* Source records
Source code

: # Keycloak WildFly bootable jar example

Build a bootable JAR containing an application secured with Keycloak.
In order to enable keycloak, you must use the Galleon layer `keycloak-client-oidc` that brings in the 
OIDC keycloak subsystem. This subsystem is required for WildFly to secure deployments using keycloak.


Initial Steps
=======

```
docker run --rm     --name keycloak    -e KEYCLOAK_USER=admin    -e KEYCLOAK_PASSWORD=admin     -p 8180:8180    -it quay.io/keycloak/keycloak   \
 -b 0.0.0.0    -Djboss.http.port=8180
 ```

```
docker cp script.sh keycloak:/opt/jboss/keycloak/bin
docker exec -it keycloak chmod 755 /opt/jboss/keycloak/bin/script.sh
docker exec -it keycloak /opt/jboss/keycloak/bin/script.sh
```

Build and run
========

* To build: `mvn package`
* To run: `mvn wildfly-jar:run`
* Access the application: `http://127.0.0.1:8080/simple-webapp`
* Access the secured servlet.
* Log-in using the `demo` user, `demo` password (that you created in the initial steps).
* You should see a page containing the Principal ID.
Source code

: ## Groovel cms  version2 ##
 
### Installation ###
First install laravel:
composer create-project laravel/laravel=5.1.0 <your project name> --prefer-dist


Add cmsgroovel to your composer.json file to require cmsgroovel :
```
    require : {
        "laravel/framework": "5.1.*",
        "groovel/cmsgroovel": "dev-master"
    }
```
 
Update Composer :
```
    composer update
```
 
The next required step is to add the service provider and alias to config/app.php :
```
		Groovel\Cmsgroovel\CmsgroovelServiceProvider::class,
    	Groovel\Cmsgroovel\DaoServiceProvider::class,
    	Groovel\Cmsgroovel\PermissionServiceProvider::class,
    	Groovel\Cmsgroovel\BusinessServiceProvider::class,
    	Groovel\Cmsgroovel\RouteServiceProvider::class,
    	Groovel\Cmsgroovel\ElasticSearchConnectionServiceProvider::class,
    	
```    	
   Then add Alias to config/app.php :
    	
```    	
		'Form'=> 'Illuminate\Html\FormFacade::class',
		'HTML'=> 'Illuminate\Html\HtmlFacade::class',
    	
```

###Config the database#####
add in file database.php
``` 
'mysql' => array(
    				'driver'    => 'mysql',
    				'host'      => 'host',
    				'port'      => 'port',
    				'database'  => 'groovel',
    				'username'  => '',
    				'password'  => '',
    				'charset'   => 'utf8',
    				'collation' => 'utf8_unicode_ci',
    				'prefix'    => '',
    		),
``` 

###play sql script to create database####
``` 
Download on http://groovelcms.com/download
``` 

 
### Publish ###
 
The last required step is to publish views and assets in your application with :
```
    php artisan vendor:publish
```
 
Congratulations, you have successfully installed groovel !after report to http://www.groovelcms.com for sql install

* TASK STATEMENT
Check every line above for the string "script", and copy the ones that have it.

* SOLUTION
docker cp script.sh keycloak:/opt/jboss/keycloak/bin
docker exec -it keycloak chmod 755 /opt/jboss/keycloak/bin/script.sh
docker exec -it keycloak /opt/jboss/keycloak/bin/script.sh
###play sql script to create database####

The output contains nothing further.